Memory Market: More Than ASPs At Risk

A closer look at the current state of memory manufacturing.


By Adrienne Downey and Jim Feldhan

In June 2016, the memory market emerged from its slump after reversing its 12-month ASP decline. Since then, we’ve seen a strong rebound for ASPs in both DRAM and NAND. Contributing to this recovery was the increasing demand in memory content per device across all end markets combined with a more controlled capital investment over the past several years. The surge in memory revenue is driving the semiconductor industry to double digit growth rates, but there are risks.

Between 2012 and 2016, the industry’s capital expenditure for memory increased as a percent of total capital expenditures. Today, capital expenditures are driven by the need to add capacity for new process technologies, which have more process steps. The production of 3D NAND requires more equipment which has also resulted in an increase in capital expenditures. In 2012, only 30% of that year’s expenditures were devoted to memory.
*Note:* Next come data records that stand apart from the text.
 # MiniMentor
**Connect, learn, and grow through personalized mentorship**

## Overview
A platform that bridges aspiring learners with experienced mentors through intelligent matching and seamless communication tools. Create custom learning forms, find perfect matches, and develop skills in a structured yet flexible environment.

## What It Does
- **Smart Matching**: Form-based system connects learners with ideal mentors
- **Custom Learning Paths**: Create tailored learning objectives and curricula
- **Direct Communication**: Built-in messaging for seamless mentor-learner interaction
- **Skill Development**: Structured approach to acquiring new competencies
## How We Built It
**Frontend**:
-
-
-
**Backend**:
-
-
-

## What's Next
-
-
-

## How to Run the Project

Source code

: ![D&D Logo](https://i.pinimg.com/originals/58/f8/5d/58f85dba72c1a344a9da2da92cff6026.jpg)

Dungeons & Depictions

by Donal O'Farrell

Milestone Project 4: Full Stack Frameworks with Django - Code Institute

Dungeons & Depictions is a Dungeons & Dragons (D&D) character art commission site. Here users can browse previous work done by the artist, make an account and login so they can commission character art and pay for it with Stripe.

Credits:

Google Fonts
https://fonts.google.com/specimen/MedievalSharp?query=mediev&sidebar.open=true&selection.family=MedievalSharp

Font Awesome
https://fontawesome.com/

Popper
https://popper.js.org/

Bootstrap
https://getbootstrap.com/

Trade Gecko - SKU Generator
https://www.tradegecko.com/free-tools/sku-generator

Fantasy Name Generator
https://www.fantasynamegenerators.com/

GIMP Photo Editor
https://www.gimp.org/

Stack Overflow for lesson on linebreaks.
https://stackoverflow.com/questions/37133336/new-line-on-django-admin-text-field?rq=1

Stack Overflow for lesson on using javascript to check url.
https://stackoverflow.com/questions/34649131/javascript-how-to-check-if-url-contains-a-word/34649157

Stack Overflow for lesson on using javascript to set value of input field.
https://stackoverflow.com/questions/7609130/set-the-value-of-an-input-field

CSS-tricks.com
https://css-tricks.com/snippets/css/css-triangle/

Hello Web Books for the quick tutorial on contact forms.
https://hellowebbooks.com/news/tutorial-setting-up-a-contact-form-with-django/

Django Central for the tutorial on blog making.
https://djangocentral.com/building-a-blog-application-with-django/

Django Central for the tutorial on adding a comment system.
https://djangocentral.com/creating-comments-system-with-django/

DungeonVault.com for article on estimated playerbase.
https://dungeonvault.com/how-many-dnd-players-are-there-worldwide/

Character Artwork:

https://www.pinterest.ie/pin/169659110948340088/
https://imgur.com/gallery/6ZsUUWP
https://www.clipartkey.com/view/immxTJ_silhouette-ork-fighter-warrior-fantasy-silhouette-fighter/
The memory portion has increased each year and by 2015 peaked at 39%, falling back to 36% in 2016. Semico expects the percentage of memory investment will go back up to 39% in 2017. (See the graph below).

Breaking out the capital expenditures by company reveals some interesting trends. Back in 2012, Samsung represented 56% of the memory capital expenditures. By 2016, Samsung only represented 37% of memory spending. SK Hynix was the second biggest spender in 2012 at 20.3% and dropped to third largest in 2016 at 21.6%. The Korean-based firms made up 76% of the total memory expenditures in 2012 and 58.8% in 2016. Between 2012 and 2016, Micron, Toshiba, Intel and Western Digital (SanDisk) increased their spending. Also during that time frame, Intel logged the fastest growth in memory capex at a CAGR of 29%, mostly due to its small starting base. Intel’s spending is expected to increase in 2017 as the company focuses on 3D NAND and XPoint memory, particularly for supporting computing performance which will drive MPU sales.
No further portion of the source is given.